Going back and reading prior posts, I had to connect the dots. It sounds like of the seven Churches of Asia Minor in Revelation, people are making the claim that Thyatira is the Catholic Church. (And I think I remember hearing this argument back in 2010 when a friend of mine made this case--though it's a fuzzy memory).
Though this claim falls apart very easily. To begin , it is a very modern perspective with no basis in the book itself. Nowhere does the Scripture indicates that these seven churches represent seven future periods of Church history, especially since even if I were to grant that the Catholic Church is wrong for argument's sake, it wouldn't be the ONLY wrong Church -- it would be weird to say "they're all right except for this one Church" when they all have different teachings.
Second, this is a pretty arbitrary division of Church history. It could be divided many other ways -- taking into account many more elements and movements than the limited ones presented here.

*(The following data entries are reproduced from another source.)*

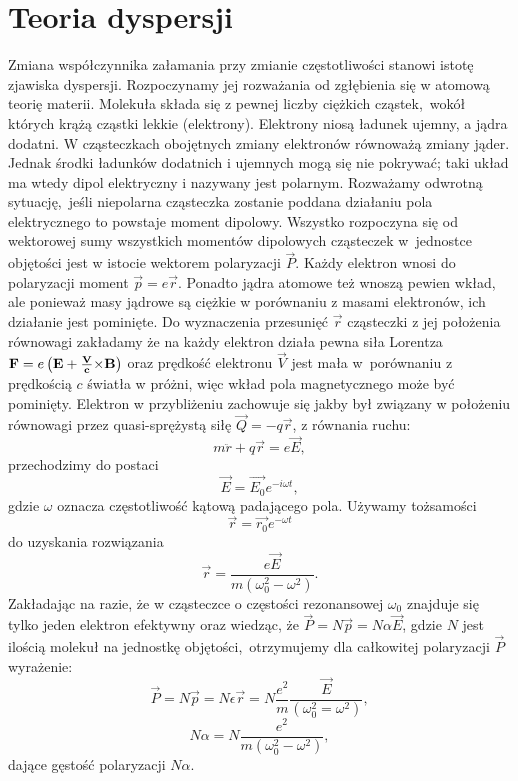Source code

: \section{Teoria dyspersji}
\indent Zmiana współczynnika załamania przy zmianie częstotliwości stanowi istotę zjawiska dyspersji. Rozpoczynamy jej rozważania od zgłębienia się w atomową teorię materii. Molekuła składa się z pewnej liczby ciężkich cząstek,~wokół których krążą cząstki lekkie (elektrony). E\-le\-ktro\-ny niosą ładunek ujemny, a jądra dodatni. W cząsteczkach obojętnych zmiany elektronów równoważą zmiany jąder. Jednak środki ładunków dodatnich i ujemnych mogą się nie pokrywać; taki układ ma wtedy dipol elektryczny i nazywany jest polarnym. Rozważamy odwrotną sytuację,~jeśli niepolarna cząsteczka zostanie poddana działaniu pola elektrycznego to powstaje moment dipolowy. Wszystko rozpoczyna się od wektorowej sumy wszystkich momentów dipolowych cząsteczek w~jednostce objętości jest w istocie wektorem polaryzacji $ \vec{P}$. Każdy elektron wnosi do polaryzacji moment $\vec{p} = e \vec{r}$. Ponadto jądra atomowe też wnoszą pewien wkład, ale ponieważ masy jądrowe są ciężkie w porównaniu z masami elektronów, ich działanie jest pominięte. Do wyznaczenia przesunięć $\vec{r}$ cząsteczki z jej położenia równowagi zakładamy że na każdy elektron działa pewna siła Lorentza ${\bf F}=e\left({{\bf E}+{\bf \frac{{\bf V}}{c}}{\times}{\bf {\bf B}}}\right)$ oraz prędkość elektronu $\vec{V}$ jest mała w~porównaniu z prędkością $c$ światła w próżni, więc wkład pola magnetycznego może być pominięty. Elektron w przybliżeniu zachowuje się jakby był związany w położeniu równowagi przez quasi-sprężystą siłę $\vec{Q}=-q\vec{r}$, z równania ruchu:
$$m\ddot{r}+q\vec{r}=e\vec{E},$$
przechodzimy do postaci
$$\vec{E}=\vec{E_0}e^{-i\omega t},$$
gdzie $\omega$ oznacza częstotliwość kątową padającego pola. Używamy tożsamości 
$$\vec{r}=\vec{r_0}e^{-\omega t}$$
do uzyskania rozwiązania
$$\vec{r}=\frac{e\vec{E}}{m(\omega_0^2-\omega^2)}.$$
Zakładając na razie, że w cząsteczce o częstości rezonansowej $\omega_0$ znajduje się tylko jeden e\-le\-ktron efektywny oraz wiedząc, że $\vec{P} = N\vec{p} = N\alpha\vec{E}$, gdzie $N$ jest ilością molekuł na jednostkę objętości,~otrzymujemy dla całkowitej polaryzacji $\vec{P}$ wyrażenie:
$$\vec{P}=N\vec{p}=N\epsilon\vec{r}=N\frac{e^2}{m}\frac{\vec{E}}{(\omega_0^2=\omega^2)},$$
\begin{equation}\label{eq:(30)}
N\alpha =N\frac{e^2}{m(\omega_0^2-\omega^2)},
\end{equation}
dające gęstość polaryzacji $N\alpha$.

Moving forward, this is entering into the belief that we are now living in the last days (since Laodicea represents are current era). But that's not sound because we have no idea when Christ will return. God didn't reveal it to us because it is not for us to know (Matthew 24:36; Acts 1:7) -- But we do know that Christians in every era, since the time of Christ, have thought their era to be end times, and they were obviously wrong. Does it follow only the modern group saying this is right?
The case for Sardis era drops the subject of Catholicism altogether, but that would mean the counter-reformation movement, the Oxford movements, etc. never existed. I'm only suggesting that this isn't sound evidence. Also, Christ's statement that the false prophetess Jezebel told people to "practice immorality and to eat food sacrificed to idols" is said to signify the introduction of pagan practices into Christianity, a charge some non-Catholics bring against the Catholic Church. I don't think this is a fair assessment, Catholicism actively rejects paganism very strongly and always has. It does hold strongly to the Christian teaching however.
It's difficult to accept this notion. However, and this is just me stating what I believe in regards to early Church history, they would technically all have to represent the Catholic Church since there was only church in existence of that time.